GIVEN DATA:

*** Begin section ***

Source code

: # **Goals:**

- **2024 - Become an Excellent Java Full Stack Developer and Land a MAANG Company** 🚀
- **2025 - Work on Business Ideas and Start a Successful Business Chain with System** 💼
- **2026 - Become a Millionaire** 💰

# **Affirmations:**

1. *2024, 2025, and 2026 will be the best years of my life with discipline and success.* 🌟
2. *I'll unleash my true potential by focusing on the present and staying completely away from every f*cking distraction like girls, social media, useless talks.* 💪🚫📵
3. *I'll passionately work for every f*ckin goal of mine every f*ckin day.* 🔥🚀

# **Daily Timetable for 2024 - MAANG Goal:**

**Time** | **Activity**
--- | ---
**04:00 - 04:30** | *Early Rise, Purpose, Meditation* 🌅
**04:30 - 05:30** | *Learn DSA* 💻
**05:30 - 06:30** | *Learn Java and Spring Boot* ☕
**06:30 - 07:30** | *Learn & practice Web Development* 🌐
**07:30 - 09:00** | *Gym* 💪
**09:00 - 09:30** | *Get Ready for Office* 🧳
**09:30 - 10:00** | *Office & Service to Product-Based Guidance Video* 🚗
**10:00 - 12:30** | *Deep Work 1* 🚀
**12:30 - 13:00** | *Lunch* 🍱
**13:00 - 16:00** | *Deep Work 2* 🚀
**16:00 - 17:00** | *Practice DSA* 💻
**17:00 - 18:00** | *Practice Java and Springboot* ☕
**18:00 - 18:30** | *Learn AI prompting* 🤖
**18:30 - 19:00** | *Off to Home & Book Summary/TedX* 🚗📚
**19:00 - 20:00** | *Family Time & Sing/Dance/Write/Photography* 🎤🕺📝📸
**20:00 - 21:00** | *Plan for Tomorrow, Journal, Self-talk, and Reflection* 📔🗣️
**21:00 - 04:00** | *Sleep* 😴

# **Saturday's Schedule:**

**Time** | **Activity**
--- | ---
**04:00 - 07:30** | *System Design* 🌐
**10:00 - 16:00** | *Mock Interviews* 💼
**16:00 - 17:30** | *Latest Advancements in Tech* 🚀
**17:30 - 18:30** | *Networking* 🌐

*** End section ***
*** Begin section ***

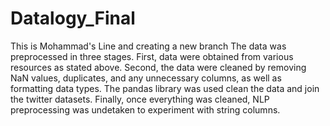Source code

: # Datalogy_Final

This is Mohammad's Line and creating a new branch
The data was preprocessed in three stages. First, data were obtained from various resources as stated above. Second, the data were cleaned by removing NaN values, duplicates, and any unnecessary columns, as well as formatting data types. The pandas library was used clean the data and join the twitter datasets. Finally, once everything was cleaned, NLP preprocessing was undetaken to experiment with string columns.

*** End section ***

WHAT THE TASK REQUIRES:
Your answer should be the exact lines above from the one with "Time & Sing/Dance/Write/Photography* 🎤🕺📝📸" through the one with "18:30** | *Networking* 🌐", both included, and nothing besides.

RESPONSE:
**19:00 - 20:00** | *Family Time & Sing/Dance/Write/Photography* 🎤🕺📝📸
**20:00 - 21:00** | *Plan for Tomorrow, Journal, Self-talk, and Reflection* 📔🗣️
**21:00 - 04:00** | *Sleep* 😴

# **Saturday's Schedule:**

**Time** | **Activity**
--- | ---
**04:00 - 07:30** | *System Design* 🌐
**10:00 - 16:00** | *Mock Interviews* 💼
**16:00 - 17:30** | *Latest Advancements in Tech* 🚀
**17:30 - 18:30** | *Networking* 🌐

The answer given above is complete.